Ethnic differences in risk of acute compulsory admission in Amsterdam, 1996-2005.

机构信息

Department of Epidemiology, Documentation and Health Promotion, Municipal Health Service, PO Box 2200, 1000 CE Amsterdam, The Netherlands.

出版信息

Soc Psychiatry Psychiatr Epidemiol. 2012 Jan;47(1):111-8. doi: 10.1007/s00127-010-0312-1. Epub 2010 Nov 13.

DOI:10.1007/s00127-010-0312-1
PMID:21076912
Abstract

PURPOSE

Several European studies have shown that migrants from non-western countries are at increased risk of psychotic disorders. This study examines how this is reflected in the risk of acute compulsory admission (ACA).

METHODS

Information on all patients with an ACA in Amsterdam from 1996 to 2005 was linked to the Amsterdam municipal register.

RESULTS

The incidence of first ACA in Amsterdam was 4.5 per 10,000 person years. The incidence risk of ACA for any psychiatric disorders and for psychotic disorders in particular showed a 2- to 3-fold increase in almost all migrant groups from non-western countries, and especially for second-generation migrants. In addition, all non-western migrant groups were at increased risk of being assessed as posing a danger to others.

CONCLUSIONS

The relative risk of ACA for psychotic disorders was similar to that for the incidence of psychotic disorders in most ethnic groups from other studies, suggesting that the increased risk of ACA in non-western migrants can mainly be explained by the increased incidence of psychotic disorders in these groups.
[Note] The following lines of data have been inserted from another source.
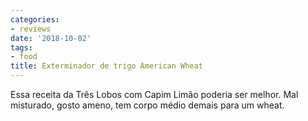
 ```yaml
---
categories:
- reviews
date: '2018-10-02'
tags:
- food
title: Exterminador de trigo American Wheat
---
```


Essa receita da Três Lobos com Capim Limão poderia ser melhor. Mal misturado, gosto ameno, tem corpo médio demais para um wheat.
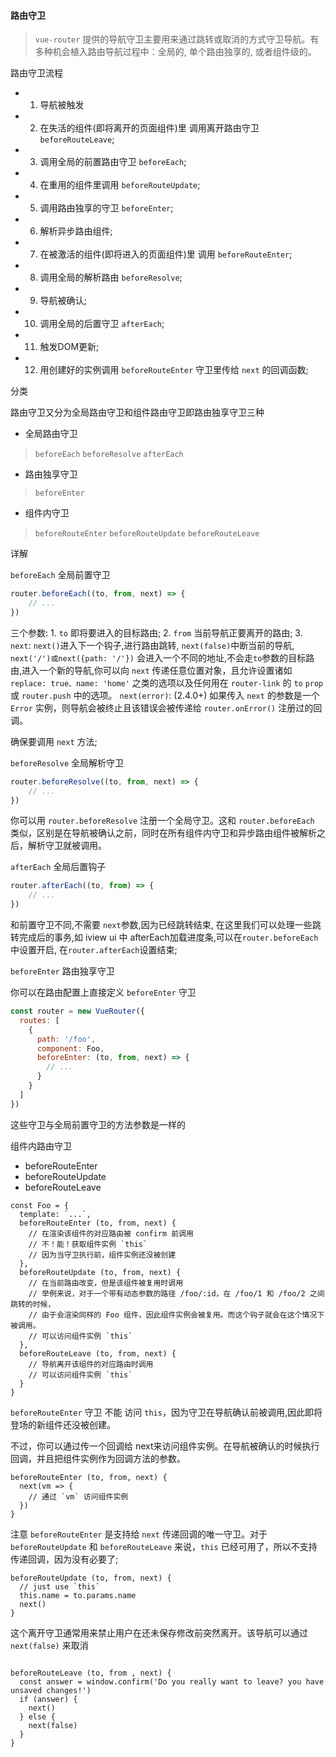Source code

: #### 路由守卫

> `vue-router` 提供的导航守卫主要用来通过跳转或取消的方式守卫导航。有多种机会植入路由导航过程中：全局的, 单个路由独享的, 或者组件级的。

路由守卫流程

- 1. 导航被触发
- 2. 在失活的组件(即将离开的页面组件)里 调用离开路由守卫 `beforeRouteLeave`;
- 3. 调用全局的前置路由守卫 `beforeEach`;
- 4. 在重用的组件里调用 `beforeRouteUpdate`;
- 5. 调用路由独享的守卫 `beforeEnter`;
- 6. 解析异步路由组件;
- 7. 在被激活的组件(即将进入的页面组件)里 调用 `beforeRouteEnter`;
- 8. 调用全局的解析路由 `beforeResolve`;
- 9. 导航被确认;
- 10. 调用全局的后置守卫 `afterEach`;
- 11. 触发DOM更新;
- 12. 用创建好的实例调用 `beforeRouteEnter` 守卫里传给 `next` 的回调函数;

分类

路由守卫又分为全局路由守卫和组件路由守卫即路由独享守卫三种

- 全局路由守卫
> `beforeEach`  `beforeResolve` `afterEach`

- 路由独享守卫
> `beforeEnter`

- 组件内守卫
> `beforeRouteEnter` `beforeRouteUpdate` `beforeRouteLeave`

详解

`beforeEach` 全局前置守卫

```js
router.beforeEach((to, from, next) => {
    // ...
})
```
三个参数: 
    1. `to` 即将要进入的目标路由; 
    2. `from` 当前导航正要离开的路由; 
    3. `next`: `next()`进入下一个钩子,进行路由跳转, `next(false)`中断当前的导航, `next('/')或next({path: '/'})` 会进入一个不同的地址,不会走`to`参数的目标路由,进入一个新的导航,你可以向 `next` 传递任意位置对象，且允许设置诸如 `replace: true、name: 'home'` 之类的选项以及任何用在 `router-link` 的 `to` `prop` 或 `router.push` 中的选项。 `next(error)`: (2.4.0+) 如果传入 `next` 的参数是一个 `Error` 实例，则导航会被终止且该错误会被传递给 `router.onError()` 注册过的回调。

确保要调用 `next` 方法;

`beforeResolve` 全局解析守卫

```js
router.beforeResolve((to, from, next) => {
    // ...
})
```

你可以用 `router.beforeResolve` 注册一个全局守卫。这和 `router.beforeEach` 类似，区别是在导航被确认之前，同时在所有组件内守卫和异步路由组件被解析之后，解析守卫就被调用。

`afterEach` 全局后置钩子

```js
router.afterEach((to, from) => {
    // ...
})
```
和前置守卫不同,不需要 `next`参数,因为已经跳转结束, 在这里我们可以处理一些跳转完成后的事务,如 iview ui 中 afterEach加载进度条,可以在`router.beforeEach`中设置开启, 在`router.afterEach`设置结束;


`beforeEnter` 路由独享守卫

你可以在路由配置上直接定义 `beforeEnter` 守卫

```js
const router = new VueRouter({
  routes: [
    {
      path: '/foo',
      component: Foo,
      beforeEnter: (to, from, next) => {
        // ...
      }
    }
  ]
})
```

这些守卫与全局前置守卫的方法参数是一样的

组件内路由守卫

- beforeRouteEnter
- beforeRouteUpdate
- beforeRouteLeave

```
const Foo = {
  template: `...`,
  beforeRouteEnter (to, from, next) {
    // 在渲染该组件的对应路由被 confirm 前调用
    // 不！能！获取组件实例 `this`
    // 因为当守卫执行前，组件实例还没被创建
  },
  beforeRouteUpdate (to, from, next) {
    // 在当前路由改变，但是该组件被复用时调用
    // 举例来说，对于一个带有动态参数的路径 /foo/:id，在 /foo/1 和 /foo/2 之间跳转的时候，
    // 由于会渲染同样的 Foo 组件，因此组件实例会被复用。而这个钩子就会在这个情况下被调用。
    // 可以访问组件实例 `this`
  },
  beforeRouteLeave (to, from, next) {
    // 导航离开该组件的对应路由时调用
    // 可以访问组件实例 `this`
  }
}
```
`beforeRouteEnter` 守卫 不能 访问 `this`，因为守卫在导航确认前被调用,因此即将登场的新组件还没被创建。

不过，你可以通过传一个回调给 next来访问组件实例。在导航被确认的时候执行回调，并且把组件实例作为回调方法的参数。

```
beforeRouteEnter (to, from, next) {
  next(vm => {
    // 通过 `vm` 访问组件实例
  })
}
```
注意 `beforeRouteEnter` 是支持给 `next` 传递回调的唯一守卫。对于 `beforeRouteUpdate` 和 `beforeRouteLeave` 来说，`this` 已经可用了，所以不支持传递回调，因为没有必要了;

```
beforeRouteUpdate (to, from, next) {
  // just use `this`
  this.name = to.params.name
  next()
}
```

这个离开守卫通常用来禁止用户在还未保存修改前突然离开。该导航可以通过 `next(false)` 来取消

```

beforeRouteLeave (to, from , next) {
  const answer = window.confirm('Do you really want to leave? you have unsaved changes!')
  if (answer) {
    next()
  } else {
    next(false)
  }
}

```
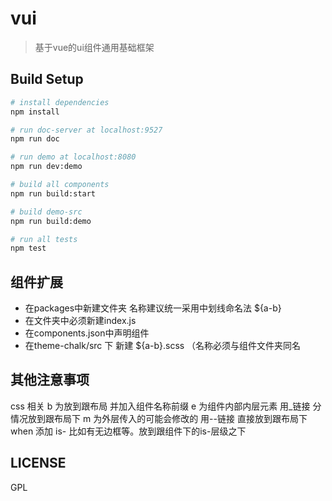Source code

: # vui

> 基于vue的ui组件通用基础框架

## Build Setup

``` bash
# install dependencies
npm install

# run doc-server at localhost:9527
npm run doc

# run demo at localhost:8080
npm run dev:demo

# build all components
npm run build:start 

# build demo-src 
npm run build:demo 

# run all tests
npm test
```


## 组件扩展

* 在packages中新建文件夹 名称建议统一采用中划线命名法 ${a-b}
* 在文件夹中必须新建index.js
* 在components.json中声明组件
* 在theme-chalk/src 下 新建 ${a-b}.scss （名称必须与组件文件夹同名

## 其他注意事项

css 相关
    b  为放到跟布局  并加入组件名称前缀
    e  为组件内部内层元素 用_链接 分情况放到跟布局下
    m  为外层传入的可能会修改的 用--链接 直接放到跟布局下
    when  添加 is- 比如有无边框等。放到跟组件下的is-层级之下

    
## LICENSE
GPL


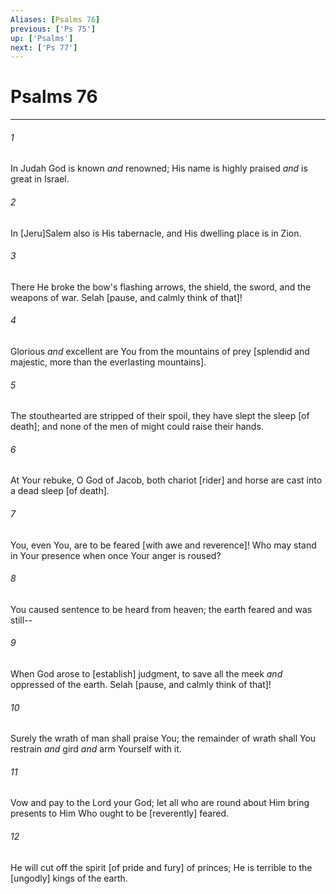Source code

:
 ```yaml
---
Aliases: [Psalms 76]
previous: ['Ps 75']
up: ['Psalms']
next: ['Ps 77']
---
```

# Psalms 76

***














###### 1 






In Judah God is known _and_ renowned; His name is highly praised _and_ is great in Israel. 













###### 2 






In [Jeru]Salem also is His tabernacle, and His dwelling place is in Zion. 













###### 3 






There He broke the bow's flashing arrows, the shield, the sword, and the weapons of war. Selah [pause, and calmly think of that]! 













###### 4 






Glorious _and_ excellent are You from the mountains of prey [splendid and majestic, more than the everlasting mountains]. 













###### 5 






The stouthearted are stripped of their spoil, they have slept the sleep [of death]; and none of the men of might could raise their hands. 













###### 6 






At Your rebuke, O God of Jacob, both chariot [rider] and horse are cast into a dead sleep [of death]. 













###### 7 






You, even You, are to be feared [with awe and reverence]! Who may stand in Your presence when once Your anger is roused? 













###### 8 






You caused sentence to be heard from heaven; the earth feared and was still-- 













###### 9 






When God arose to [establish] judgment, to save all the meek _and_ oppressed of the earth. Selah [pause, and calmly think of that]! 













###### 10 






Surely the wrath of man shall praise You; the remainder of wrath shall You restrain _and_ gird _and_ arm Yourself with it. 













###### 11 






Vow and pay to the Lord your God; let all who are round about Him bring presents to Him Who ought to be [reverently] feared. 













###### 12 






He will cut off the spirit [of pride and fury] of princes; He is terrible to the [ungodly] kings of the earth.
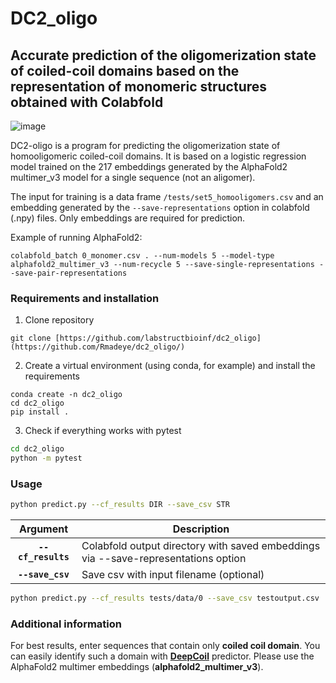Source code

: # DC2_oligo
## **Accurate prediction of the oligomerization state of coiled-coil domains based on the representation of monomeric structures obtained with Colabfold**
![image](https://github.com/Rmadeye/dc2_oligo/assets/46814304/3cd48168-b572-489d-b8b2-5cd659182242)

DC2-oligo is a program for predicting the oligomerization state of homooligomeric coiled-coil domains. It is based on a logistic regression model trained on the 217 embeddings generated by the AlphaFold2 multimer_v3 model for a single sequence (not an aligomer). 

The input for training is a data frame `/tests/set5_homooligomers.csv` and an embedding generated by the `--save-representations` option in colabfold (.npy) files. Only embeddings are required for prediction.

Example of running AlphaFold2:
```
colabfold_batch 0_monomer.csv . --num-models 5 --model-type alphafold2_multimer_v3 --num-recycle 5 --save-single-representations --save-pair-representations
```

### **Requirements and installation** ###

1. Clone repository
```
git clone [https://github.com/labstructbioinf/dc2_oligo](https://github.com/Rmadeye/dc2_oligo/)
```

2. Create a virtual environment (using conda, for example) and install the requirements

```
conda create -n dc2_oligo
cd dc2_oligo
pip install .
```

3. Check if everything works with pytest

```bash
cd dc2_oligo
python -m pytest
```

### **Usage** ###

```bash
python predict.py --cf_results DIR --save_csv STR

 ```
 | Argument        | Description |
|:-------------:|-------------|
| **`--cf_results`** | Colabfold output directory with saved embeddings via --save-representations option |
| **`--save_csv`** | Save csv with input filename (optional) |

```bash
python predict.py --cf_results tests/data/0 --save_csv testoutput.csv
```

### **Additional information** ##

For best results, enter sequences that contain only __coiled coil domain__. You can easily identify such a domain with [__DeepCoil__](https://github.com/labstructbioinf/DeepCoil)  predictor. Please use the AlphaFold2 multimer embeddings (**alphafold2_multimer_v3**).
However, the relative risk of ACA for psychotic disorders among Moroccan migrants was lower than expected on the basis of incidence studies, which suggests that additional factors are relevant, such as illness-related expression and access to and quality of care.

摘要

目的

几项欧洲研究表明,来自非西方国家的移民患精神病的风险增加。本研究旨在考察这在急性强制入院(ACA)风险中是如何体现的。

方法

1996 年至 2005 年期间,阿姆斯特丹所有 ACA 患者的信息均与阿姆斯特丹市登记册相关联。

结果

阿姆斯特丹首次 ACA 的发病率为每 10000 人年 4.5 例。ACA 的发病风险对于任何精神障碍,尤其是精神病障碍,在来自非西方国家的几乎所有移民群体中都增加了 2 至 3 倍,特别是对于第二代移民。此外,所有非西方移民群体都有被评估为对他人构成危险的风险增加。

结论

ACA 对精神病的相对风险与其他研究中大多数来自其他族群的精神病发病率相似,这表明非西方移民 ACA 风险增加主要可以用这些群体中精神病发病率的增加来解释。然而,摩洛哥移民患精神病的 ACA 相对风险低于基于发病率研究的预期,这表明其他因素(如与疾病相关的表现以及获得和护理质量)也很重要。